Why Do We Obsess Over Disney Princesses?

by Emma Cueto

This week brings news of a high school junior from Virginia who created a Change.org petition calling for Disney to create a plus-size princess, which now has over 10,000 signatures. I love this idea, but it isn't a standalone occurrence. It's just the latest in what seems like a cultural obsession with Disney princesses — in the age of the Internet, commenting on, spoofing, analyzing, and remixing Disney princesses is like its own sub-genre. From dressing them in modern clothes, to clothes in style the year their movie came out, to period-appropriate costumes, these ladies get make overs a lot. Or, in some cases, get ludicrously "un-made over." Other manipulations are more political, like Disney princesses with disabilities. And then some, like College Humor's " Tinderella" might have any number of messages, depending on how you look at it, but mostly they're just really funny.

So what gives? Why are Disney princesses still a big deal? I mean, Snow White came out in 1937 for God's sakes. Why is she still relevant to us, more than 75 years later?

It's because Disney princesses are a loaded thing for women and girls in our society. Disney movies are seen by pretty much all children, and there's a whole industry built around these characters: toys and story books and costumes and on and on. And somewhere between being told to watch them and dress up like them, we often get the idea that we are supposed to be like them. Little girls are encouraged to think of themselves as princesses. Disney princesses are our first "role models," after maybe our parents.

It is for this reason that issues of racism and sexism and body image in Disney films are a big deal. It is for this reason that we complain when the waists of Disney princesses are thinner than their heads. All of the messages that Disney sends seep into the brains of little girls and become part of their first conception of who they want to be.

As a kid, I always wanted to be Belle, because she reads, and she got to be friends with talking furniture, which was pretty cool. And looking back, I think that choice was at least partly my own defense against the other, far less interesting options I was faced with. But even Belle, when you think about it, essentially has Stockholm Syndrome. So maybe she wasn't such a great role model after all.

The fact that Disney princesses are such a huge part of our early conception of ourselves means that when we grow up, long after we have outgrown our princess faze, Disney princesses continue to fascinate. And so people try to manipulate their images or their stories or their identities in a way that befits our post-child lives, and we continue to view those efforts with continued interest.

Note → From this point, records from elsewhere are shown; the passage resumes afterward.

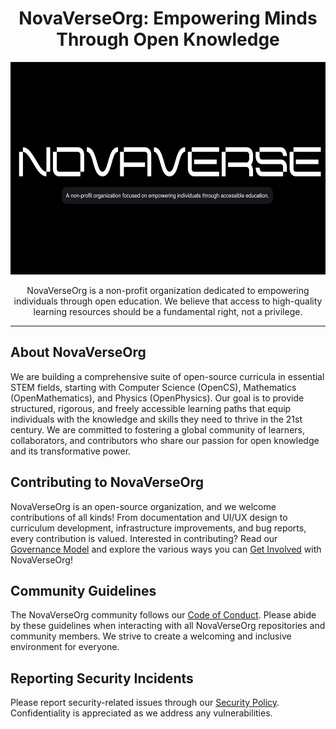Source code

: <h1 align="center">NovaVerseOrg: Empowering Minds Through Open Knowledge</h1>

<p align="center">
  <a href="[Link to website]">
    <img src="./Img/NovaVerse.png" alt="NovaVerseOrg logo" height="340" > </a>
</p>

<p align="center">
  NovaVerseOrg is a non-profit organization dedicated to empowering individuals through open education. We believe that access to high-quality learning resources should be a fundamental right, not a privilege.
</p>

---

## About NovaVerseOrg

We are building a comprehensive suite of open-source curricula in essential STEM fields, starting with Computer Science (OpenCS), Mathematics (OpenMathematics), and Physics (OpenPhysics). Our goal is to provide structured, rigorous, and freely accessible learning paths that equip individuals with the knowledge and skills they need to thrive in the 21st century. We are committed to fostering a global community of learners, collaborators, and contributors who share our passion for open knowledge and its transformative power.

## Contributing to NovaVerseOrg

NovaVerseOrg is an open-source organization, and we welcome contributions of all kinds! From documentation and UI/UX design to curriculum development, infrastructure improvements, and bug reports, every contribution is valued. Interested in contributing? Read our [Governance Model]() and explore the various ways you can [Get Involved]() with NovaVerseOrg!

## Community Guidelines

The NovaVerseOrg community follows our [Code of Conduct](). Please abide by these guidelines when interacting with all NovaVerseOrg repositories and community members.  We strive to create a welcoming and inclusive environment for everyone.

## Reporting Security Incidents

Please report security-related issues through our [Security Policy]().  Confidentiality is appreciated as we address any vulnerabilities.
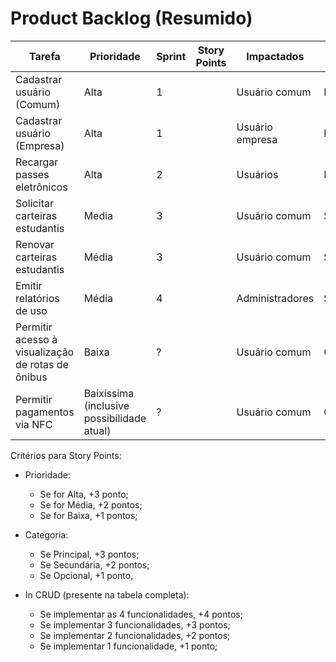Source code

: # Product Backlog (Resumido)

| Tarefa | Prioridade | Sprint | Story Points | Impactados | Categoria |
| -----  | --------   | ------ | ------------ | ---------- | --------- |
| Cadastrar usuário (Comum) | Alta  | 1 |  | Usuário comum | Principal |
| Cadastrar usuário (Empresa) | Alta  | 1 |  | Usuário empresa  | Principal |
| Recargar passes eletrônicos | Alta | 2 |  | Usuários | Principal |
| Solicitar carteiras estudantis | Media | 3 |  | Usuário comum | Secundária |
| Renovar carteiras estudantis | Média | 3 |  | Usuário comum | Secundária |
| Emitir relatórios de uso | Média | 4 |  | Administradores | Secundária |
| Permitir acesso à visualização de rotas de ônibus | Baixa | ? |  | Usuário comum | Opcional/Secundária |
| Permitir pagamentos via NFC | Baixíssima (inclusive possibilidade atual) | ? |  | Usuário comum | Opcional/Secundária/Utópica |

Critérios para Story Points:
- Prioridade:
  - Se for Alta, +3 ponto;
  - Se for Média, +2 pontos;
  - Se for Baixa, +1 pontos;

- Categoria:
  - Se Principal, +3 pontos;
  - Se Secundária, +2 pontos;
  - Se Opcional, +1 ponto,

- In CRUD (presente na tabela completa):
  - Se implementar as 4 funcionalidades, +4 pontos;
  - Se implementar 3 funcionalidades, +3 pontos;
  - Se implementar 2 funcionalidades, +2 pontos;
  - Se implementar 1 funcionalidade, +1 ponto;
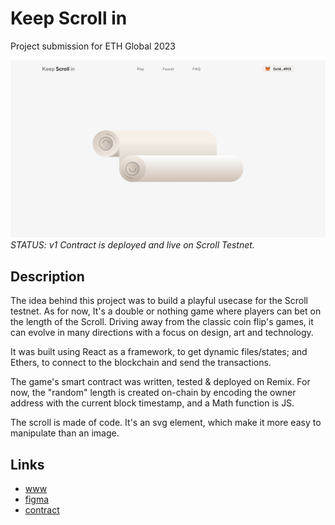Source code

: # Keep Scroll in
Project submission for ETH Global 2023

![header](./design/scroll_screen_1.png)
_STATUS: v1 Contract is deployed and live on Scroll Testnet._


## Description

The idea behind this project was to build a playful usecase for the Scroll testnet.
As for now, It's a double or nothing game where players can bet on the length of the Scroll.
Driving away from the classic coin flip's games, it can evolve in many directions with a focus on design, art and technology.

It was built using React as a framework, to get dynamic files/states; and Ethers, to connect to the blockchain and send the transactions. 

The game's smart contract was written, tested & deployed on Remix. 
For now, the "random" length is created on-chain by encoding the owner address with the current block timestamp, and a Math function is JS.

The scroll is made of code. It's an svg element, which make it more easy to manipulate than an image. 


## Links

- [www](https://keep-scroll.in)
- [figma](https://figma.com/file/Nm0K0iPyS8Z13pDavzj2JN)
- [contract](https://blockscout.scroll.io/address/0x68cd17A476E31Aa16f5e2c0d1463D356f658fB16)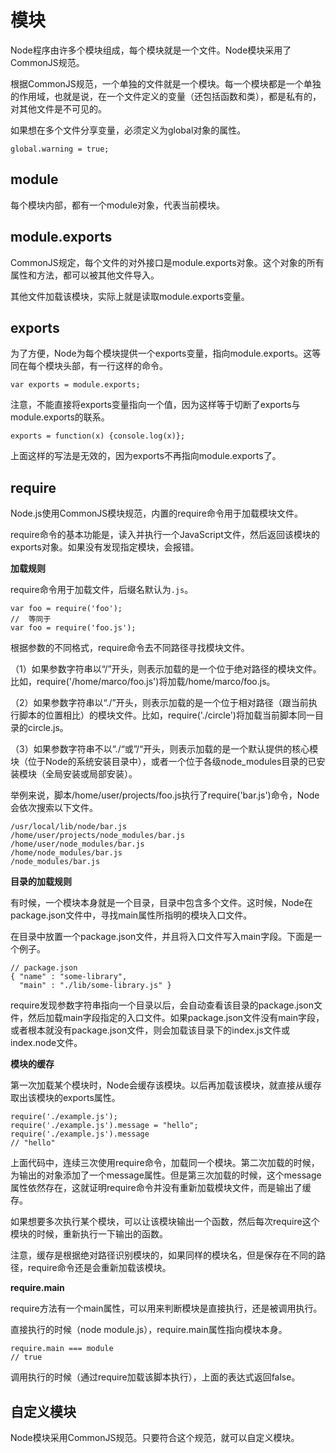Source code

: # 模块

Node程序由许多个模块组成，每个模块就是一个文件。Node模块采用了CommonJS规范。

根据CommonJS规范，一个单独的文件就是一个模块。每一个模块都是一个单独的作用域，也就是说，在一个文件定义的变量（还包括函数和类），都是私有的，对其他文件是不可见的。

如果想在多个文件分享变量，必须定义为global对象的属性。

    global.warning = true;

## module

每个模块内部，都有一个module对象，代表当前模块。

## module.exports

CommonJS规定，每个文件的对外接口是module.exports对象。这个对象的所有属性和方法，都可以被其他文件导入。

其他文件加载该模块，实际上就是读取module.exports变量。

## exports

为了方便，Node为每个模块提供一个exports变量，指向module.exports。这等同在每个模块头部，有一行这样的命令。

    var exports = module.exports;

注意，不能直接将exports变量指向一个值，因为这样等于切断了exports与module.exports的联系。

    exports = function(x) {console.log(x)};

上面这样的写法是无效的，因为exports不再指向module.exports了。

## require

Node.js使用CommonJS模块规范，内置的require命令用于加载模块文件。

require命令的基本功能是，读入并执行一个JavaScript文件，然后返回该模块的exports对象。如果没有发现指定模块，会报错。

**加载规则**

require命令用于加载文件，后缀名默认为`.js`。

    var foo = require('foo');
    //  等同于
    var foo = require('foo.js');

根据参数的不同格式，require命令去不同路径寻找模块文件。

（1）如果参数字符串以“/”开头，则表示加载的是一个位于绝对路径的模块文件。比如，require('/home/marco/foo.js')将加载/home/marco/foo.js。

（2）如果参数字符串以“./”开头，则表示加载的是一个位于相对路径（跟当前执行脚本的位置相比）的模块文件。比如，require('./circle')将加载当前脚本同一目录的circle.js。

（3）如果参数字符串不以“./“或”/“开头，则表示加载的是一个默认提供的核心模块（位于Node的系统安装目录中），或者一个位于各级node_modules目录的已安装模块（全局安装或局部安装）。

举例来说，脚本/home/user/projects/foo.js执行了require('bar.js')命令，Node会依次搜索以下文件。

    /usr/local/lib/node/bar.js
    /home/user/projects/node_modules/bar.js
    /home/user/node_modules/bar.js
    /home/node_modules/bar.js
    /node_modules/bar.js

**目录的加载规则**

有时候，一个模块本身就是一个目录，目录中包含多个文件。这时候，Node在package.json文件中，寻找main属性所指明的模块入口文件。

在目录中放置一个package.json文件，并且将入口文件写入main字段。下面是一个例子。

    // package.json
    { "name" : "some-library",
      "main" : "./lib/some-library.js" }
      
require发现参数字符串指向一个目录以后，会自动查看该目录的package.json文件，然后加载main字段指定的入口文件。如果package.json文件没有main字段，或者根本就没有package.json文件，则会加载该目录下的index.js文件或index.node文件。

**模块的缓存**

第一次加载某个模块时，Node会缓存该模块。以后再加载该模块，就直接从缓存取出该模块的exports属性。

    require('./example.js');
    require('./example.js').message = "hello";
    require('./example.js').message
    // "hello"

上面代码中，连续三次使用require命令，加载同一个模块。第二次加载的时候，为输出的对象添加了一个message属性。但是第三次加载的时候，这个message属性依然存在，这就证明require命令并没有重新加载模块文件，而是输出了缓存。

如果想要多次执行某个模块，可以让该模块输出一个函数，然后每次require这个模块的时候，重新执行一下输出的函数。

注意，缓存是根据绝对路径识别模块的，如果同样的模块名，但是保存在不同的路径，require命令还是会重新加载该模块。

**require.main**

require方法有一个main属性，可以用来判断模块是直接执行，还是被调用执行。

直接执行的时候（node module.js），require.main属性指向模块本身。

    require.main === module
    // true
    
调用执行的时候（通过require加载该脚本执行），上面的表达式返回false。

## 自定义模块

Node模块采用CommonJS规范。只要符合这个规范，就可以自定义模块。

In some ways, modifying Disney princesses is a way of fighting back against that initial pressure to be a princess. Because even if there's a little girl in America who never went through a princess phase, I'd be surprised if there's one who never felt the princess-pressure closing in from all sides. So putting them in wheelchairs or giving them a hook-up app is a way of reclaiming the narrative.

Even redone princess images that don't have an obvious angle — like putting the princesses in the clothes that were in style when their movies came out — are a way of pushing back. We break the princesses out of their narrow roles, show that they don't have to be exactly as they are in the movies. And in this way we reclaim them, and by extension ourselves. Because if the world thinks we all ought to be princesses, fine, but we're going to decide what princess are. And you can't stop us.